¿Por qué si nos pertenecemos no lo decimos?
Si lo sabemos ¿por qué lo callamos?
¿Por qué si te lo digo no respondes?
¿Por qué si me lo dices no lo entiendo?
Es el orgullo una barrera de espinas,
nuestro miedo a amar el lastre de nuestra ilusión,
un pandemonium por perdernos, por perderte,
ya que la desdicha acompañaría a tal solución.
¿Por qué el amar tiene que ser tan complicado?
¿Por qué no tragarlo de un solo bocado?
Y saborearlo hasta que ya no quede más.
Lo negamos concientes, lo sentimos al soñar,
palabras torpes nos alejan, miradas sinceras nos acercan,
sabemos que nos pertenecemos,
pero retamos al amor para no darle la razón.

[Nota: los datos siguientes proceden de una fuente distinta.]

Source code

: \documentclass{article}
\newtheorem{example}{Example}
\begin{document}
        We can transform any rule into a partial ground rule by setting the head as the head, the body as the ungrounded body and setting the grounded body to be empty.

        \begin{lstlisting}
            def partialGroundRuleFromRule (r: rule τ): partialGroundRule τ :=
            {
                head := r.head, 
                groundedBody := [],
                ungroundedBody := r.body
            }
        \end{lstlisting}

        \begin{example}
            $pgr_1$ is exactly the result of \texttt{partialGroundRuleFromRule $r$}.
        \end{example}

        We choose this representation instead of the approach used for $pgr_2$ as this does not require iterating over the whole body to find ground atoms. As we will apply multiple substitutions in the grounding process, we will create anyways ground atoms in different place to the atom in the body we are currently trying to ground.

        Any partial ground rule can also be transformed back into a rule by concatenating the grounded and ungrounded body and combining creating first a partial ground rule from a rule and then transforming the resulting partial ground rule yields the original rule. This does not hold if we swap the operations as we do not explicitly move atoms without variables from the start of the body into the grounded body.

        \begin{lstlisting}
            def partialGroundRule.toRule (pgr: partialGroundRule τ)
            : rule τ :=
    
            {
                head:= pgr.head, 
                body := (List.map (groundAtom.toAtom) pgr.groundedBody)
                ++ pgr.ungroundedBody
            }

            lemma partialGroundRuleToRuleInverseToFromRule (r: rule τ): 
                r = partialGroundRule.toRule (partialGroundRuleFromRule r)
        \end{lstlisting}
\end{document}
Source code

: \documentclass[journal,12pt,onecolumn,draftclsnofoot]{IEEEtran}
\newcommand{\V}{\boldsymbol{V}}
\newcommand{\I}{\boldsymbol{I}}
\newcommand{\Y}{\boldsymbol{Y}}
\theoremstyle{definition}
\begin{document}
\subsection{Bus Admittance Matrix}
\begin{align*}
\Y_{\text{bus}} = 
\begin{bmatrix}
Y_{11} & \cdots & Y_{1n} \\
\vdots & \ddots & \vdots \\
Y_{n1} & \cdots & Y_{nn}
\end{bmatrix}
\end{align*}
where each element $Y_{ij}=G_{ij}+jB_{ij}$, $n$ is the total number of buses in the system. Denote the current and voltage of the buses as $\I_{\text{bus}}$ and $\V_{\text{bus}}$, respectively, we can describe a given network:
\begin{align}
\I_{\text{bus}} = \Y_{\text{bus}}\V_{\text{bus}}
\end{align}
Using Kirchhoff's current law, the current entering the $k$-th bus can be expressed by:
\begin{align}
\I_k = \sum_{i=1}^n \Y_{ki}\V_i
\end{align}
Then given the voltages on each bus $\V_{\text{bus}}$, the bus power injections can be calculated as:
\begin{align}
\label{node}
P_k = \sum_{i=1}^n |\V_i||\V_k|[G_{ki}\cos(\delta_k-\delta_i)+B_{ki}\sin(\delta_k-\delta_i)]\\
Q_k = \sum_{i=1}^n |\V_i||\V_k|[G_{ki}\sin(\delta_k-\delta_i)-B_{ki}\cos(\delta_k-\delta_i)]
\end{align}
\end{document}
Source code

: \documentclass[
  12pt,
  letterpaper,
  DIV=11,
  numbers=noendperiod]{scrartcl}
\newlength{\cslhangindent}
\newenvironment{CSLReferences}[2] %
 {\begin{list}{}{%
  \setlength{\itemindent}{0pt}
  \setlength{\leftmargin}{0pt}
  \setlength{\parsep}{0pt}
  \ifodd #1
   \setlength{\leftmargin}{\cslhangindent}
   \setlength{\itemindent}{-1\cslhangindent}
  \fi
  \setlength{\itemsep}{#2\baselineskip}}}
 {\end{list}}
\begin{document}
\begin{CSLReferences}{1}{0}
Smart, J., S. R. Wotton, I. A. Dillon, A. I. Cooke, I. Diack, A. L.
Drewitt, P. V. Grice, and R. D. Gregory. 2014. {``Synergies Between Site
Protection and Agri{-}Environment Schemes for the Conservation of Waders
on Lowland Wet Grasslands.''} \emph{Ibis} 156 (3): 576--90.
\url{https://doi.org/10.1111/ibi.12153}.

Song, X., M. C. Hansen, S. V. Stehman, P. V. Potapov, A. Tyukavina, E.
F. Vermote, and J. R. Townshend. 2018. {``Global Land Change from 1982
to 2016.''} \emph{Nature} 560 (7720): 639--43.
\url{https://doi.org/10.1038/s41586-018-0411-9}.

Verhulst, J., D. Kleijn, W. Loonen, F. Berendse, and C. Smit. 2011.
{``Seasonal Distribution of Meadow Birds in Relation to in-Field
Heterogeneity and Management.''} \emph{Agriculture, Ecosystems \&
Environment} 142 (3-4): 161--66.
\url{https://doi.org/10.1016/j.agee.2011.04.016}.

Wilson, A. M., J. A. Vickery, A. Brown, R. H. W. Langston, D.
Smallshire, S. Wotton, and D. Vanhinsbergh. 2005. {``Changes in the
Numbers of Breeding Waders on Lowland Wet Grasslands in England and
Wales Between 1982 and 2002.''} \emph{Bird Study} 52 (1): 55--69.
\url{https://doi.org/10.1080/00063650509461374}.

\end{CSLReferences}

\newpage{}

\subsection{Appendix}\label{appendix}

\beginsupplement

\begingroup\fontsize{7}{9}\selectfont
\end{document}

Sabemos que somos el uno para el otro,
al menos en esta vida, al menos en este momento,
quizá ya el querernos no nos basta,
el tenernos no nos es suficiente,
pertenecernos es lo que anhelamos,
no perdernos lo que más ansiamos.
¿Cómo encontrar el espacio?
¿Cómo encontrar el tiempo?
¿Cómo decir las palabras exactas?
¿Cómo saber que es cierto?
Ahorita discutimos, ahora nos malentendemos,
que prueba mas fehaciente,
que acto más puro como muestra,
por la necesidad de tenernos,
que la tensión nos rebase.
El no podernos gritar: “te necesito”,
no confesarte que te admiro,
y no romper en llanto cada vez que te miro.
Se convierte en palabras distraidas,
pensamientos equivocados,
celos iracundos,
molestias inexplicables,
patadas de ahogado.
Y acá estoy escribiendo,
desnudando mi sentir,
corriendo el riesgo de descubrirme,
entregado a ti, abierto hasta el aura,
anudando mi garganta, pensando con desesperación,
esperando una pregunta, solo una pregunta,
disfrazando una confesíón.
Tu sabes quién soy, tu sabes quién eres…
S@fo
VN:F [1.9.4_1102]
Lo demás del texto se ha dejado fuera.